Abstract

Index tracking aims at determining an optimal portfolio that replicates the performance of an index or benchmark by investing in a smaller number of constituents or assets. The tracking portfolio should be cheap to maintain and update, i.e., invest in a smaller number of constituents than the index, have low turnover and low transaction costs, and should avoid large positions in few assets, as required by the European Union Directive UCITS (Undertaking for Collective Investments in Transferable Securities) rules. The UCITS rules make the problem hard to be satisfactorily modeled and solved to optimality: no exact methods but only heuristics have been proposed so far. The aim of this paper is twofold. First, we present the first Mixed Integer Quadratic Programming (MIQP) formulation for the constrained index tracking problem with the UCITS rules compliance.
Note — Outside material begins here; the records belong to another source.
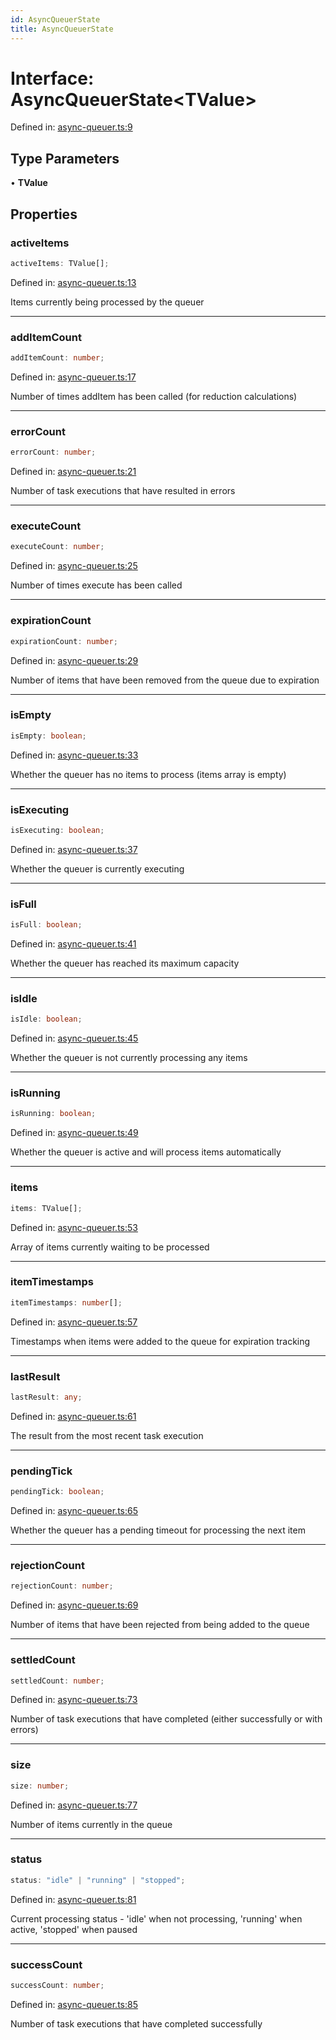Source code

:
 ```yaml
---
id: AsyncQueuerState
title: AsyncQueuerState
---
```


<!-- DO NOT EDIT: this page is autogenerated from the type comments -->

# Interface: AsyncQueuerState\<TValue\>

Defined in: [async-queuer.ts:9](https://github.com/TanStack/pacer/blob/main/packages/pacer/src/async-queuer.ts#L9)

## Type Parameters

• **TValue**

## Properties

### activeItems

```ts
activeItems: TValue[];
```

Defined in: [async-queuer.ts:13](https://github.com/TanStack/pacer/blob/main/packages/pacer/src/async-queuer.ts#L13)

Items currently being processed by the queuer

***

### addItemCount

```ts
addItemCount: number;
```

Defined in: [async-queuer.ts:17](https://github.com/TanStack/pacer/blob/main/packages/pacer/src/async-queuer.ts#L17)

Number of times addItem has been called (for reduction calculations)

***

### errorCount

```ts
errorCount: number;
```

Defined in: [async-queuer.ts:21](https://github.com/TanStack/pacer/blob/main/packages/pacer/src/async-queuer.ts#L21)

Number of task executions that have resulted in errors

***

### executeCount

```ts
executeCount: number;
```

Defined in: [async-queuer.ts:25](https://github.com/TanStack/pacer/blob/main/packages/pacer/src/async-queuer.ts#L25)

Number of times execute has been called

***

### expirationCount

```ts
expirationCount: number;
```

Defined in: [async-queuer.ts:29](https://github.com/TanStack/pacer/blob/main/packages/pacer/src/async-queuer.ts#L29)

Number of items that have been removed from the queue due to expiration

***

### isEmpty

```ts
isEmpty: boolean;
```

Defined in: [async-queuer.ts:33](https://github.com/TanStack/pacer/blob/main/packages/pacer/src/async-queuer.ts#L33)

Whether the queuer has no items to process (items array is empty)

***

### isExecuting

```ts
isExecuting: boolean;
```

Defined in: [async-queuer.ts:37](https://github.com/TanStack/pacer/blob/main/packages/pacer/src/async-queuer.ts#L37)

Whether the queuer is currently executing

***

### isFull

```ts
isFull: boolean;
```

Defined in: [async-queuer.ts:41](https://github.com/TanStack/pacer/blob/main/packages/pacer/src/async-queuer.ts#L41)

Whether the queuer has reached its maximum capacity

***

### isIdle

```ts
isIdle: boolean;
```

Defined in: [async-queuer.ts:45](https://github.com/TanStack/pacer/blob/main/packages/pacer/src/async-queuer.ts#L45)

Whether the queuer is not currently processing any items

***

### isRunning

```ts
isRunning: boolean;
```

Defined in: [async-queuer.ts:49](https://github.com/TanStack/pacer/blob/main/packages/pacer/src/async-queuer.ts#L49)

Whether the queuer is active and will process items automatically

***

### items

```ts
items: TValue[];
```

Defined in: [async-queuer.ts:53](https://github.com/TanStack/pacer/blob/main/packages/pacer/src/async-queuer.ts#L53)

Array of items currently waiting to be processed

***

### itemTimestamps

```ts
itemTimestamps: number[];
```

Defined in: [async-queuer.ts:57](https://github.com/TanStack/pacer/blob/main/packages/pacer/src/async-queuer.ts#L57)

Timestamps when items were added to the queue for expiration tracking

***

### lastResult

```ts
lastResult: any;
```

Defined in: [async-queuer.ts:61](https://github.com/TanStack/pacer/blob/main/packages/pacer/src/async-queuer.ts#L61)

The result from the most recent task execution

***

### pendingTick

```ts
pendingTick: boolean;
```

Defined in: [async-queuer.ts:65](https://github.com/TanStack/pacer/blob/main/packages/pacer/src/async-queuer.ts#L65)

Whether the queuer has a pending timeout for processing the next item

***

### rejectionCount

```ts
rejectionCount: number;
```

Defined in: [async-queuer.ts:69](https://github.com/TanStack/pacer/blob/main/packages/pacer/src/async-queuer.ts#L69)

Number of items that have been rejected from being added to the queue

***

### settledCount

```ts
settledCount: number;
```

Defined in: [async-queuer.ts:73](https://github.com/TanStack/pacer/blob/main/packages/pacer/src/async-queuer.ts#L73)

Number of task executions that have completed (either successfully or with errors)

***

### size

```ts
size: number;
```

Defined in: [async-queuer.ts:77](https://github.com/TanStack/pacer/blob/main/packages/pacer/src/async-queuer.ts#L77)

Number of items currently in the queue

***

### status

```ts
status: "idle" | "running" | "stopped";
```

Defined in: [async-queuer.ts:81](https://github.com/TanStack/pacer/blob/main/packages/pacer/src/async-queuer.ts#L81)

Current processing status - 'idle' when not processing, 'running' when active, 'stopped' when paused

***

### successCount

```ts
successCount: number;
```

Defined in: [async-queuer.ts:85](https://github.com/TanStack/pacer/blob/main/packages/pacer/src/async-queuer.ts#L85)

Number of task executions that have completed successfully
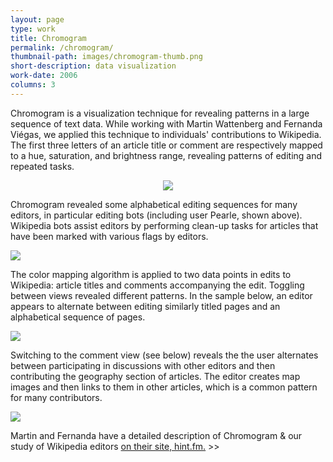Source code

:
 ```yaml
---
layout: page
type: work
title: Chromogram
permalink: /chromogram/
thumbnail-path: images/chromogram-thumb.png
short-description: data visualization
work-date: 2006
columns: 3
---
```


Chromogram is a visualization technique for revealing patterns in a large sequence of text data. While working with Martin Wattenberg and Fernanda Viégas, we applied this technique to individuals' contributions to Wikipedia. The first three letters of an article title or comment are respectively mapped to a hue, saturation, and brightness range, revealing patterns of editing and repeated tasks.

<div class="invisible-margin image-grid">
<div class="image-inline" style="text-align:center;">
<img style="margin-left: auto; margin-right: auto;" src="{{ site.baseurl }}/images/chromogram-color-guide.png" />
</div>
</div>

Chromogram revealed some alphabetical editing sequences for many editors, in particular editing bots (including user Pearle, shown above). Wikipedia bots assist editors by performing clean-up tasks for articles that have been marked with various flags by editors.

<div class="invisible-margin image-grid">
<div class="col-30-block">
<img src="{{ site.baseurl }}/images/chromogram-pearle.png">
</div>
</div>

The color mapping algorithm is applied to two data points in edits to Wikipedia: article titles and comments accompanying the edit. Toggling between views revealed different patterns. In the sample below, an editor appears to alternate between editing similarly titled pages and an alphabetical sequence of pages.

<div class="invisible-margin image-grid">
<div class="col-30-block">
<img src="{{ site.baseurl }}/images/chromogram-titles.png">
</div>
</div>

Switching to the comment view (see below) reveals the the user alternates between participating in discussions with other editors and then contributing the geography section of articles. The editor creates map images and then links to them in other articles, which is a common pattern for many contributors.

<div class="invisible-margin image-grid">
<div class="col-30-block">
<img src="{{ site.baseurl }}/images/chromogram-comments.png">
</div>
</div>

Martin and Fernanda have a detailed description of Chromogram & our study of Wikipedia editors <a href="http://hint.fm/projects/chromogram/">on their site, hint.fm.</a> &gt;&gt;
This allows us to obtain exact solutions for small- and medium-size problems based on real-world datasets. Second, we compare these solutions with the ones provided by the state-of-art heuristic Differential Evolution and Combinatorial Search for Index Tracking (DECS-IT), obtaining information about the heuristic performance and its reliability for the solution of large-size problems that cannot be solved with the exact approach. Empirical results show that DECS-IT is indeed appropriate to tackle the index tracking problem in such cases. Furthermore, we propose a method that combines the good characteristics of the exact and of the heuristic approaches.